I am implementing a event messaging system. Basically I do:

---update cycle---

processing/check for new events
   allocate a new event
   put it in a std::queue

Dispatch events
   make an event equal to std::queue.front()
   pop an event from the std::queue
   get its type
   send it off to registered handlers

Now problem is that the handler may or may not process it. The handler
will return me a 0 if it was taken care of and a 1 if not. If the
event was not handled I want to leave it to be dispatched again next
update cycle. A std::queue only has a front() function, but no
iterator. So I cannot get the event, decide if I still want it or not,
then go to the next event without getting rid of the first. I cannot
iterate through and choose to erase handled events.

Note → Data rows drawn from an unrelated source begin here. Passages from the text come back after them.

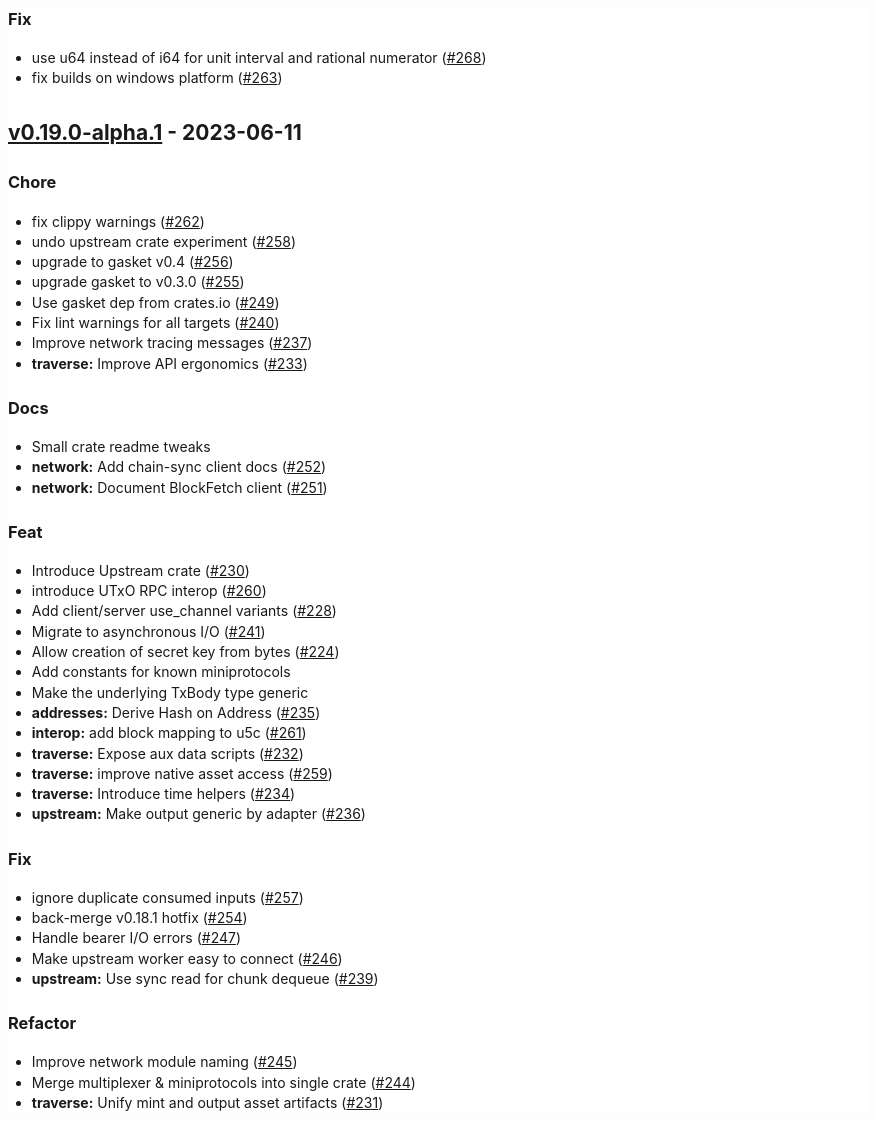 ### Fix
- use u64 instead of i64 for unit interval and rational numerator ([#268](https://github.com/txpipe/pallas/issues/268))
- fix builds on windows platform ([#263](https://github.com/txpipe/pallas/issues/263))


<a name="v0.19.0-alpha.1"></a>
## [v0.19.0-alpha.1] - 2023-06-11
### Chore
- fix clippy warnings ([#262](https://github.com/txpipe/pallas/issues/262))
- undo upstream crate experiment ([#258](https://github.com/txpipe/pallas/issues/258))
- upgrade to gasket v0.4 ([#256](https://github.com/txpipe/pallas/issues/256))
- upgrade gasket to v0.3.0 ([#255](https://github.com/txpipe/pallas/issues/255))
- Use gasket dep from crates.io ([#249](https://github.com/txpipe/pallas/issues/249))
- Fix lint warnings for all targets ([#240](https://github.com/txpipe/pallas/issues/240))
- Improve network tracing messages ([#237](https://github.com/txpipe/pallas/issues/237))
- **traverse:** Improve API ergonomics ([#233](https://github.com/txpipe/pallas/issues/233))

### Docs
- Small crate readme tweaks
- **network:** Add chain-sync client docs ([#252](https://github.com/txpipe/pallas/issues/252))
- **network:** Document BlockFetch client ([#251](https://github.com/txpipe/pallas/issues/251))

### Feat
- Introduce Upstream crate ([#230](https://github.com/txpipe/pallas/issues/230))
- introduce UTxO RPC interop ([#260](https://github.com/txpipe/pallas/issues/260))
- Add client/server use_channel variants ([#228](https://github.com/txpipe/pallas/issues/228))
- Migrate to asynchronous I/O ([#241](https://github.com/txpipe/pallas/issues/241))
- Allow creation of secret key from bytes ([#224](https://github.com/txpipe/pallas/issues/224))
- Add constants for known miniprotocols
- Make the underlying TxBody type generic
- **addresses:** Derive Hash on Address ([#235](https://github.com/txpipe/pallas/issues/235))
- **interop:** add block mapping to u5c ([#261](https://github.com/txpipe/pallas/issues/261))
- **traverse:** Expose aux data scripts ([#232](https://github.com/txpipe/pallas/issues/232))
- **traverse:** improve native asset access ([#259](https://github.com/txpipe/pallas/issues/259))
- **traverse:** Introduce time helpers ([#234](https://github.com/txpipe/pallas/issues/234))
- **upstream:** Make output generic by adapter ([#236](https://github.com/txpipe/pallas/issues/236))

### Fix
- ignore duplicate consumed inputs ([#257](https://github.com/txpipe/pallas/issues/257))
- back-merge v0.18.1 hotfix ([#254](https://github.com/txpipe/pallas/issues/254))
- Handle bearer I/O errors ([#247](https://github.com/txpipe/pallas/issues/247))
- Make upstream worker easy to connect ([#246](https://github.com/txpipe/pallas/issues/246))
- **upstream:** Use sync read for chunk dequeue ([#239](https://github.com/txpipe/pallas/issues/239))

### Refactor
- Improve network module naming ([#245](https://github.com/txpipe/pallas/issues/245))
- Merge multiplexer & miniprotocols into single crate ([#244](https://github.com/txpipe/pallas/issues/244))
- **traverse:** Unify mint and output asset artifacts ([#231](https://github.com/txpipe/pallas/issues/231))


[Unreleased]: https://github.com/txpipe/pallas/compare/v0.30.1...HEAD
[v0.30.1]: https://github.com/txpipe/pallas/compare/v0.30.0...v0.30.1
[v0.30.0]: https://github.com/txpipe/pallas/compare/v0.29.0...v0.30.0
[v0.29.0]: https://github.com/txpipe/pallas/compare/v0.28.0...v0.29.0
[v0.28.0]: https://github.com/txpipe/pallas/compare/v0.27.0...v0.28.0
[v0.27.0]: https://github.com/txpipe/pallas/compare/v0.26.0...v0.27.0
[v0.26.0]: https://github.com/txpipe/pallas/compare/v0.25.0...v0.26.0
[v0.25.0]: https://github.com/txpipe/pallas/compare/v0.24.0...v0.25.0
[v0.24.0]: https://github.com/txpipe/pallas/compare/v0.23.0...v0.24.0
[v0.23.0]: https://github.com/txpipe/pallas/compare/v0.22.0...v0.23.0
[v0.22.0]: https://github.com/txpipe/pallas/compare/v0.21.0...v0.22.0
[v0.21.0]: https://github.com/txpipe/pallas/compare/v0.20.0...v0.21.0
[v0.20.0]: https://github.com/txpipe/pallas/compare/v0.19.1...v0.20.0
[v0.19.1]: https://github.com/txpipe/pallas/compare/v0.19.0...v0.19.1
[v0.19.0]: https://github.com/txpipe/pallas/compare/v0.18.2...v0.19.0
[v0.18.2]: https://github.com/txpipe/pallas/compare/v0.19.0-alpha.2...v0.18.2
[v0.19.0-alpha.2]: https://github.com/txpipe/pallas/compare/v0.19.0-alpha.1...v0.19.0-alpha.2
[v0.19.0-alpha.1]: https://github.com/txpipe/pallas/compare/v0.18.1...v0.19.0-alpha.1
[v0.18.1]: https://github.com/txpipe/pallas/compare/v0.19.0-alpha.0...v0.18.1
[v0.19.0-alpha.0]: https://github.com/txpipe/pallas/compare/v0.18.0...v0.19.0-alpha.0
[v0.18.0]: https://github.com/txpipe/pallas/compare/v0.17.0...v0.18.0
[v0.17.0]: https://github.com/txpipe/pallas/compare/v0.16.0...v0.17.0
[v0.16.0]: https://github.com/txpipe/pallas/compare/v0.14.2...v0.16.0
[v0.14.2]: https://github.com/txpipe/pallas/compare/v0.13.4...v0.14.2
[v0.13.4]: https://github.com/txpipe/pallas/compare/v0.15.0...v0.13.4
[v0.15.0]: https://github.com/txpipe/pallas/compare/v0.14.0...v0.15.0
[v0.14.0]: https://github.com/txpipe/pallas/compare/v0.14.0-alpha.6...v0.14.0
[v0.14.0-alpha.6]: https://github.com/txpipe/pallas/compare/v0.13.3...v0.14.0-alpha.6
[v0.13.3]: https://github.com/txpipe/pallas/compare/v0.14.0-alpha.5...v0.13.3
[v0.14.0-alpha.5]: https://github.com/txpipe/pallas/compare/v0.14.0-alpha.4...v0.14.0-alpha.5
[v0.14.0-alpha.4]: https://github.com/txpipe/pallas/compare/v0.14.0-alpha.3...v0.14.0-alpha.4
[v0.14.0-alpha.3]: https://github.com/txpipe/pallas/compare/v0.14.0-alpha.2...v0.14.0-alpha.3
[v0.14.0-alpha.2]: https://github.com/txpipe/pallas/compare/v0.14.0-alpha.1...v0.14.0-alpha.2
[v0.14.0-alpha.1]: https://github.com/txpipe/pallas/compare/v0.14.0-alpha.0...v0.14.0-alpha.1
[v0.14.0-alpha.0]: https://github.com/txpipe/pallas/compare/v0.13.2...v0.14.0-alpha.0
[v0.13.2]: https://github.com/txpipe/pallas/compare/v0.13.1...v0.13.2
[v0.13.1]: https://github.com/txpipe/pallas/compare/v0.13.0...v0.13.1
[v0.13.0]: https://github.com/txpipe/pallas/compare/v0.12.0...v0.13.0
[v0.12.0]: https://github.com/txpipe/pallas/compare/v0.12.0-alpha.0...v0.12.0
[v0.12.0-alpha.0]: https://github.com/txpipe/pallas/compare/v0.11.1...v0.12.0-alpha.0
[v0.11.1]: https://github.com/txpipe/pallas/compare/v0.11.0...v0.11.1
[v0.11.0]: https://github.com/txpipe/pallas/compare/v0.10.1...v0.11.0
[v0.10.1]: https://github.com/txpipe/pallas/compare/v0.11.0-beta.1...v0.10.1
[v0.11.0-beta.1]: https://github.com/txpipe/pallas/compare/v0.11.0-beta.0...v0.11.0-beta.1
[v0.11.0-beta.0]: https://github.com/txpipe/pallas/compare/v0.11.0-alpha.2...v0.11.0-beta.0
[v0.11.0-alpha.2]: https://github.com/txpipe/pallas/compare/v0.11.0-alpha.1...v0.11.0-alpha.2
[v0.11.0-alpha.1]: https://github.com/txpipe/pallas/compare/v0.11.0-alpha.0...v0.11.0-alpha.1
[v0.11.0-alpha.0]: https://github.com/txpipe/pallas/compare/v0.10.0...v0.11.0-alpha.0
[v0.10.0]: https://github.com/txpipe/pallas/compare/v0.9.1...v0.10.0
[v0.9.1]: https://github.com/txpipe/pallas/compare/v0.9.0...v0.9.1
[v0.9.0]: https://github.com/txpipe/pallas/compare/v0.9.0-alpha.1...v0.9.0
[v0.9.0-alpha.1]: https://github.com/txpipe/pallas/compare/v0.9.0-alpha.0...v0.9.0-alpha.1
[v0.9.0-alpha.0]: https://github.com/txpipe/pallas/compare/v0.8.0...v0.9.0-alpha.0
[v0.8.0]: https://github.com/txpipe/pallas/compare/v0.8.0-alpha.1...v0.8.0
[v0.8.0-alpha.1]: https://github.com/txpipe/pallas/compare/v0.8.0-alpha.0...v0.8.0-alpha.1
[v0.8.0-alpha.0]: https://github.com/txpipe/pallas/compare/pallas-miniprotocols@0.7.1...v0.8.0-alpha.0
[pallas-miniprotocols@0.7.1]: https://github.com/txpipe/pallas/compare/pallas-codec@0.7.1...pallas-miniprotocols@0.7.1
[pallas-codec@0.7.1]: https://github.com/txpipe/pallas/compare/v0.7.0...pallas-codec@0.7.1
[v0.7.0]: https://github.com/txpipe/pallas/compare/v0.7.0-alpha.1...v0.7.0
[v0.7.0-alpha.1]: https://github.com/txpipe/pallas/compare/v0.7.0-alpha.0...v0.7.0-alpha.1
[v0.7.0-alpha.0]: https://github.com/txpipe/pallas/compare/pallas-primitives@0.6.4...v0.7.0-alpha.0
[pallas-primitives@0.6.4]: https://github.com/txpipe/pallas/compare/pallas-primitives@0.6.3...pallas-primitives@0.6.4
[pallas-primitives@0.6.3]: https://github.com/txpipe/pallas/compare/pallas-primitives@0.6.2...pallas-primitives@0.6.3
[pallas-primitives@0.6.2]: https://github.com/txpipe/pallas/compare/pallas-primitives@0.6.1...pallas-primitives@0.6.2
[pallas-primitives@0.6.1]: https://github.com/txpipe/pallas/compare/v0.6.0...pallas-primitives@0.6.1
[v0.6.0]: https://github.com/txpipe/pallas/compare/v0.5.4...v0.6.0
[v0.5.4]: https://github.com/txpipe/pallas/compare/v0.5.0...v0.5.4
[v0.5.0]: https://github.com/txpipe/pallas/compare/v0.5.0-beta.0...v0.5.0
[v0.5.0-beta.0]: https://github.com/txpipe/pallas/compare/v0.5.0-alpha.5...v0.5.0-beta.0
[v0.5.0-alpha.5]: https://github.com/txpipe/pallas/compare/v0.5.0-alpha.4...v0.5.0-alpha.5
[v0.5.0-alpha.4]: https://github.com/txpipe/pallas/compare/v0.5.0-alpha.3...v0.5.0-alpha.4
[v0.5.0-alpha.3]: https://github.com/txpipe/pallas/compare/v0.5.0-alpha.2...v0.5.0-alpha.3
[v0.5.0-alpha.2]: https://github.com/txpipe/pallas/compare/v0.5.0-alpha.1...v0.5.0-alpha.2
[v0.5.0-alpha.1]: https://github.com/txpipe/pallas/compare/v0.5.0-alpha.0...v0.5.0-alpha.1
[v0.5.0-alpha.0]: https://github.com/txpipe/pallas/compare/v0.4.0...v0.5.0-alpha.0
[v0.4.0]: https://github.com/txpipe/pallas/compare/v0.3.9...v0.4.0
[v0.3.9]: https://github.com/txpipe/pallas/compare/v0.3.8...v0.3.9
[v0.3.8]: https://github.com/txpipe/pallas/compare/v0.3.7...v0.3.8
[v0.3.7]: https://github.com/txpipe/pallas/compare/v0.3.6...v0.3.7
[v0.3.6]: https://github.com/txpipe/pallas/compare/v0.3.5...v0.3.6
[v0.3.5]: https://github.com/txpipe/pallas/compare/v0.3.4...v0.3.5
[v0.3.4]: https://github.com/txpipe/pallas/compare/v0.3.3...v0.3.4
[v0.3.3]: https://github.com/txpipe/pallas/compare/v0.3.2...v0.3.3
[v0.3.2]: https://github.com/txpipe/pallas/compare/v0.3.1...v0.3.2
[v0.3.1]: https://github.com/txpipe/pallas/compare/v0.3.0...v0.3.1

First I considered making another queue and putting unhandled events
into it then copying that queue to the original, but I think that
would be darn expensive, no?

I also considered using a vector instead of a queue, so I can iterate
through and erase as I need to, but isn't a vector more expensive,
especially since I am looking at the front and erasing in random
places?

Any other ideas for a more efficient event queue?


Your description is somewhat vague. Why can't you delay popping the
queue until after you've determined that the event was successfully
handled? Are you handling multiple events concurrently? If you really
need to put things back into the queue, have you looked at std::deque?